Bei seinem Besuch am zweiten Aufführungsabend dankte Domkapitular Monsignore Clemens Bieber, Vorsitzender des Diözesan-Caritasverbandes Würzburg, dem Publikum für das Interesse am Thema. Menschen am Rand der Gesellschaft würden oft vergessen. Sich mit Obdachlosigkeit auseinanderzusetzen sei „keine Selbstverständlichkeit“.

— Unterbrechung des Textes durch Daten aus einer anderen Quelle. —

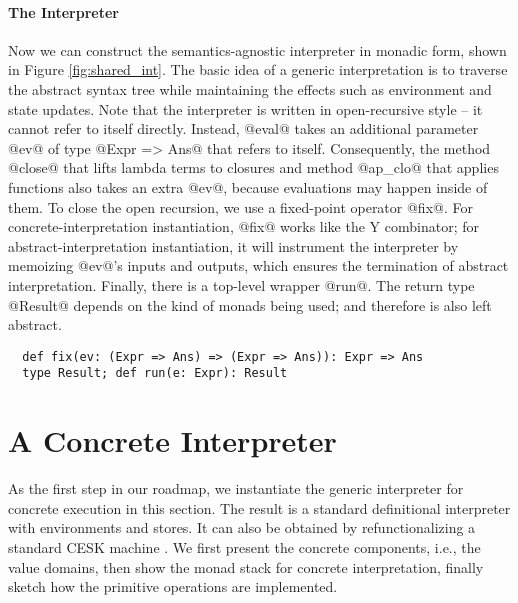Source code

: \paragraph{The Interpreter} Now we can construct the semantics-agnostic interpreter
in monadic form, shown in Figure \ref{fig:shared_int}. The basic idea
of a generic interpretation is to traverse the abstract syntax tree
while maintaining the effects such as environment and state updates.
Note that the interpreter is written in open-recursive style -- it cannot
refer to itself directly. Instead, @eval@ takes an additional parameter @ev@ of
type @Expr => Ans@ that refers to itself. Consequently, the method @close@ that
lifts lambda terms to closures and method @ap_clo@ that applies functions also
takes an extra @ev@, because evaluations may happen inside of them.
To close the open recursion, we use a fixed-point operator @fix@.
For concrete-interpretation instantiation, @fix@ works like the Y combinator;
for abstract-interpretation instantiation, it will instrument the interpreter
by memoizing @ev@'s inputs and outputs, which ensures the termination of
abstract interpretation.
Finally, there is a top-level wrapper @run@. The return type @Result@
depends on the kind of monads being used; and therefore is also left abstract.
\begin{lstlisting}
  def fix(ev: (Expr => Ans) => (Expr => Ans)): Expr => Ans
  type Result; def run(e: Expr): Result
\end{lstlisting}


\section{A Concrete Interpreter} \label{unstaged_conc}

As the first step in our roadmap, we instantiate the generic interpreter for
concrete execution in this section. The result is a standard definitional
interpreter with environments and stores. It can also be obtained by
refunctionalizing a standard CESK machine \cite{Felleisen:1987:CAH:41625.41654,
DBLP:conf/ppdp/AgerBDM03}. We first present the concrete components, i.e., the
value domains, then show the monad stack for concrete interpretation, finally
sketch how the primitive operations are implemented.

Bereits am ersten Abend hatte Dr. Eugen Ehmann, Regierungspräsident von Unterfranken und Schirmherr der Veranstaltung, betont: „Durch Ihr Interesse tragen Sie dazu bei, das Thema in die Mitte der Gesellschaft zu stellen.“ Der Caritas dankte er für ihren Einsatz im Sinne der Nächstenliebe. Ein Einsatz, den hinsichtlich der Theater-Performance die Stadt Würzburg, die Kulturförderung des Bezirks Unterfranken und die Sparkasse Mainfranken finanziell unterstützt hatten. Die Geschäftsführung der Würzburger Galeria-Kaufhof-Filiale hatte maßgeblich den außergewöhnlichen Spielort ermöglicht – der das Publikum auf den Pappkartons authentisch in die Welt obdachloser Menschen blicken ließ.